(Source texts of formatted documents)
------------------------------------------------------------------------

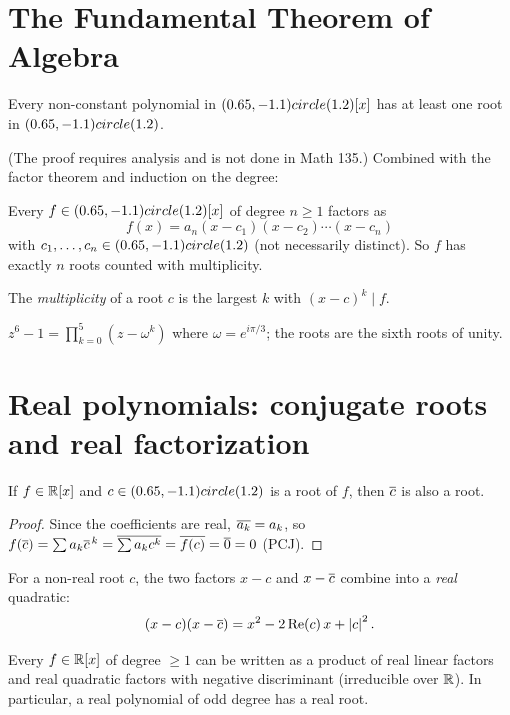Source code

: \section{The Fundamental Theorem of Algebra}

\begin{theorem}
Every non-constant polynomial in $\C[x]$ has at least one root in $\C$.
\end{theorem}

(The proof requires analysis and is not done in Math 135.) Combined with the factor theorem
and induction on the degree:

\begin{corollary}
Every $f \in \C[x]$ of degree $n \ge 1$ factors as
\[ f(x) = a_n(x - c_1)(x - c_2)\cdots(x - c_n) \]
with $c_1,\dots,c_n\in\C$ (not necessarily distinct). So $f$ has exactly $n$ roots counted with
multiplicity.
\end{corollary}

The \emph{multiplicity} of a root $c$ is the largest $k$ with $(x - c)^k \mid f$.

\begin{example}
$z^6 - 1 = \prod_{k=0}^{5}(z - \omega^k)$ where $\omega = e^{i\pi/3}$; the roots are the sixth
roots of unity.
\end{example}

\section{Real polynomials: conjugate roots and real factorization}

\begin{theorem}
If $f \in \R[x]$ and $c\in\C$ is a root of $f$, then $\conj c$ is also a root.
\end{theorem}
\begin{proof}
Since the coefficients are real, $\conj{a_k} = a_k$, so
$f(\conj c) = \sum a_k\conj c^{\,k} = \conj{\sum a_k c^k} = \conj{f(c)} = \conj 0 = 0$ (PCJ).
\end{proof}

For a non-real root $c$, the two factors $x - c$ and $x - \conj c$ combine into a \emph{real}
quadratic:
\[ (x - c)(x - \conj c) = x^2 - 2\RE(c)\,x + \abs c^2. \]

\begin{theorem}
Every $f \in \R[x]$ of degree $\ge 1$ can be written as a product of real linear factors and
real quadratic factors with negative discriminant (irreducible over $\R$). In particular, a
real polynomial of odd degree has a real root.
\end{theorem}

------------------------------------------------------------------------

### TRY IT:
Show all lines in the records above that hold "multiplicity".

### ANSWER TO THIS TASK:
multiplicity.
The \emph{multiplicity} of a root $c$ is the largest $k$ with $(x - c)^k \mid f$.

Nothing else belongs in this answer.